What is required: I need the number of lines in the following entries that hold the word "array", and no other text.

Data records:
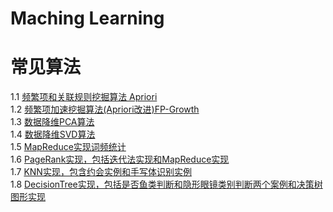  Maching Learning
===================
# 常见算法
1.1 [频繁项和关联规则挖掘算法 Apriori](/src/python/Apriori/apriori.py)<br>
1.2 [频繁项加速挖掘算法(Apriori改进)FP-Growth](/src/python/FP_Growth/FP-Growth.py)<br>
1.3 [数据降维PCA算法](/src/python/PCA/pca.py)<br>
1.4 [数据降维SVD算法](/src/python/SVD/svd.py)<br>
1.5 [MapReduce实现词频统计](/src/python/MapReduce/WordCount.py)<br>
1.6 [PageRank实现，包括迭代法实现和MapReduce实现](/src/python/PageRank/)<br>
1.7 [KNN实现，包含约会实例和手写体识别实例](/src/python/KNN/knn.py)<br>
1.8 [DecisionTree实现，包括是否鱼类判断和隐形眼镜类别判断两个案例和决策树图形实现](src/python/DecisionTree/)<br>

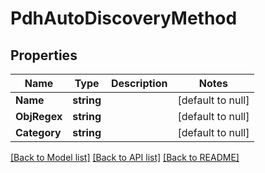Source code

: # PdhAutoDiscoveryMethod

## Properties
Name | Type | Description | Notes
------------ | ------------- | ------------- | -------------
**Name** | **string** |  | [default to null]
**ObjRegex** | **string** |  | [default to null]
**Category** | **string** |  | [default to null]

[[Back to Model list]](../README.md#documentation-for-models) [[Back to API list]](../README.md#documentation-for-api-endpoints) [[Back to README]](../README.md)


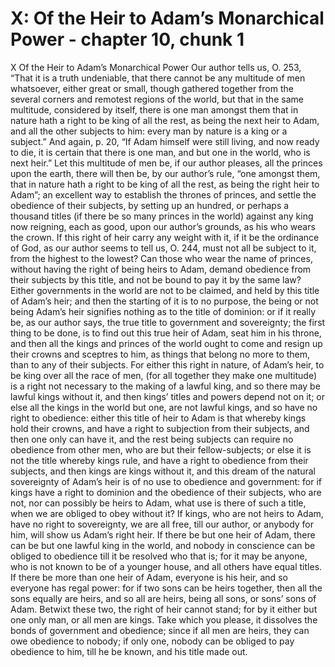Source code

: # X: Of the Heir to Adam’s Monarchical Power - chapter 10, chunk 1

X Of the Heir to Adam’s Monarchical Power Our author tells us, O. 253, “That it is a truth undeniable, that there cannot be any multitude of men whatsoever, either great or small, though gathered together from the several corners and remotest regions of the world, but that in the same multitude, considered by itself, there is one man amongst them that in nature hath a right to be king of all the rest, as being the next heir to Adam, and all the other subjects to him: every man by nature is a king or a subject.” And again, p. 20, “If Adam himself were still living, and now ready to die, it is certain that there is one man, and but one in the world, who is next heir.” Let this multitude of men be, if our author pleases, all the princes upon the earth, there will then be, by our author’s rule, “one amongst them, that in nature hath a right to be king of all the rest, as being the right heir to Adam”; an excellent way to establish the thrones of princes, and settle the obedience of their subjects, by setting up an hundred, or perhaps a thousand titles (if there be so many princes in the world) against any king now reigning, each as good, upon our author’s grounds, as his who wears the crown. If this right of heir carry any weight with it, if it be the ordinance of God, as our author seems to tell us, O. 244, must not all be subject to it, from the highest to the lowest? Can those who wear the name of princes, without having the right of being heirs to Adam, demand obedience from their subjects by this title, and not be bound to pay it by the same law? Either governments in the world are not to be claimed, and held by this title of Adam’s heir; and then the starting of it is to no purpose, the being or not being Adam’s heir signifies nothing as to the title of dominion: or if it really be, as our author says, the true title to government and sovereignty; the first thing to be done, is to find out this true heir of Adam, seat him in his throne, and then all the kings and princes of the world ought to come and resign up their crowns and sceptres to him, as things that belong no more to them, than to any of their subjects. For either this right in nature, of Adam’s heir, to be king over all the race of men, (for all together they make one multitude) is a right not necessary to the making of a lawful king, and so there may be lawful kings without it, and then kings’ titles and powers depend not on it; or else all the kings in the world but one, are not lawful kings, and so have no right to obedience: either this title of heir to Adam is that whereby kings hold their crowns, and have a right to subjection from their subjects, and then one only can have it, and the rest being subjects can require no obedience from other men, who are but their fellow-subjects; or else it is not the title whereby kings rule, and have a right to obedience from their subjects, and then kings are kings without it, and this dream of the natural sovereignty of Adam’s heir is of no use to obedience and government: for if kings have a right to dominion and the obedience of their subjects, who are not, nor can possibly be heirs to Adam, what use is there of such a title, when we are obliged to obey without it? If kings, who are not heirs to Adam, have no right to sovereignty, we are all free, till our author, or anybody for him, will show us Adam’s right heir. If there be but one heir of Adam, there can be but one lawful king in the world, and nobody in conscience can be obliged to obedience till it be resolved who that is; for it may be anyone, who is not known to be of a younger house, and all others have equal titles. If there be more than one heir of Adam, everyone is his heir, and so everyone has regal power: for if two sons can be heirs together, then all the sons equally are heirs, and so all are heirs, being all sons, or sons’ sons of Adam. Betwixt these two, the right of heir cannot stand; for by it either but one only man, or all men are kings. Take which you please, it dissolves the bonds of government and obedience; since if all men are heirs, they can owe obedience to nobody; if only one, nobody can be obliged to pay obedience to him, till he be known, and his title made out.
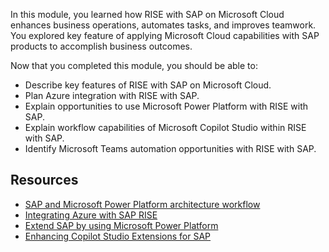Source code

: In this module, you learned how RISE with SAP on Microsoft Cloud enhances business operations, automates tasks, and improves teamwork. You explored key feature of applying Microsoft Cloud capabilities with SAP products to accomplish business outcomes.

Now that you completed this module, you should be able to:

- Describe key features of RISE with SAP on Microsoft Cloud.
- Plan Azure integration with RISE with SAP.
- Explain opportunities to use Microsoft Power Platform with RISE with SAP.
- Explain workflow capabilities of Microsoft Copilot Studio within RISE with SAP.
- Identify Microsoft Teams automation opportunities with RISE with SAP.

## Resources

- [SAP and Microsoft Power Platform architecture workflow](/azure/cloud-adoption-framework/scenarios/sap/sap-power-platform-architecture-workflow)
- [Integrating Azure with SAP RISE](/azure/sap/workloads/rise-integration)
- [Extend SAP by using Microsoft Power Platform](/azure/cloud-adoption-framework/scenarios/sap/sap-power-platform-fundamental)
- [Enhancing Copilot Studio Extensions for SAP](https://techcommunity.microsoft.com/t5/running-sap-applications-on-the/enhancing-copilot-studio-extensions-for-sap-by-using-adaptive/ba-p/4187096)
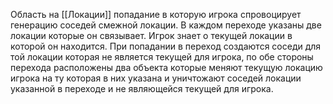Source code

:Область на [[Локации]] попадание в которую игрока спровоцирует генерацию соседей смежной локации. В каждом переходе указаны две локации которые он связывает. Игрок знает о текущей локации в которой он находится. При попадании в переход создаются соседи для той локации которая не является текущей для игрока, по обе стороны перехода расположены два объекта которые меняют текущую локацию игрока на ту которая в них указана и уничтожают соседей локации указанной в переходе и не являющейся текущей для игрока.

==

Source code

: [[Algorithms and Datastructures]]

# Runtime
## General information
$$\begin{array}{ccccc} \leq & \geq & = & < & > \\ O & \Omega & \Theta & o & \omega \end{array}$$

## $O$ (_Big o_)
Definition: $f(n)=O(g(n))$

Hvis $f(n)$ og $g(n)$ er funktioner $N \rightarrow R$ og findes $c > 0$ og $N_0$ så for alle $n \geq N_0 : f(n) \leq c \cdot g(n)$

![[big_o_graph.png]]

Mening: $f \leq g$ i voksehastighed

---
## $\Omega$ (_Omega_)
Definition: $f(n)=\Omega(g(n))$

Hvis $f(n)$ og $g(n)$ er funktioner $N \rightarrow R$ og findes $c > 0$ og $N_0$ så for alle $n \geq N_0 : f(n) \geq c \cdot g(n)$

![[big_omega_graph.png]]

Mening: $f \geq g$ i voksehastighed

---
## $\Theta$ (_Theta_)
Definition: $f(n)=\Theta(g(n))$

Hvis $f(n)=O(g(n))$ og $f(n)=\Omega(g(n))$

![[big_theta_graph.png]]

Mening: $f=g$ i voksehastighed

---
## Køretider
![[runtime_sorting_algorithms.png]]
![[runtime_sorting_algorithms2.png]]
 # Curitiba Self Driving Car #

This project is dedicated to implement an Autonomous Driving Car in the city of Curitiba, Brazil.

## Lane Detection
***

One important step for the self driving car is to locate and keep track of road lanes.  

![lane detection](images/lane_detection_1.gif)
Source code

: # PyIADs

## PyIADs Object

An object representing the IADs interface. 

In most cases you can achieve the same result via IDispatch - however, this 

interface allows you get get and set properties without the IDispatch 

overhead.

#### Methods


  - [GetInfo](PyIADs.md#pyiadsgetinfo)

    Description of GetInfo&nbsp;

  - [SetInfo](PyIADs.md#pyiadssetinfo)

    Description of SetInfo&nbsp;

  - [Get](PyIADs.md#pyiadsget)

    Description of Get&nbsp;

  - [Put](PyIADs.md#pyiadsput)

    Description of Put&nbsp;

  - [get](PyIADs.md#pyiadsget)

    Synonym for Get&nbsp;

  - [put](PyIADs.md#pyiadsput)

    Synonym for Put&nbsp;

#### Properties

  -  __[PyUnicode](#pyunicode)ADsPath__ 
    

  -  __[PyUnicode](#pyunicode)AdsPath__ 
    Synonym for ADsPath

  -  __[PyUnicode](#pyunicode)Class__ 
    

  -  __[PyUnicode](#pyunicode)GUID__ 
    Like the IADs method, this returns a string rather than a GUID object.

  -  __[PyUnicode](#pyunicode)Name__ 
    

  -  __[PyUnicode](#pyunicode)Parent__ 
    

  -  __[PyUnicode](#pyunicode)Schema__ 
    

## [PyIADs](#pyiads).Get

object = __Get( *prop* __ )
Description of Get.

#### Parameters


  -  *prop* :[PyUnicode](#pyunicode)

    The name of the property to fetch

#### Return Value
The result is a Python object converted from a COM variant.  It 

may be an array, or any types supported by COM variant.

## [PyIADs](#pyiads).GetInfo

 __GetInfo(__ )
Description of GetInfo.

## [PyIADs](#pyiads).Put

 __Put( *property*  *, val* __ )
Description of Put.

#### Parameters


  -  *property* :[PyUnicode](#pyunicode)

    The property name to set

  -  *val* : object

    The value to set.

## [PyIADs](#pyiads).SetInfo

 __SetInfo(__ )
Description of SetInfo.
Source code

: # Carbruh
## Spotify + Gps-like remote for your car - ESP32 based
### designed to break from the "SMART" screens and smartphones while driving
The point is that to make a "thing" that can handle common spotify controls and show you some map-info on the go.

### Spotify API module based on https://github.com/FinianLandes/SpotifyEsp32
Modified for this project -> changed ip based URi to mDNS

Exercise result: 2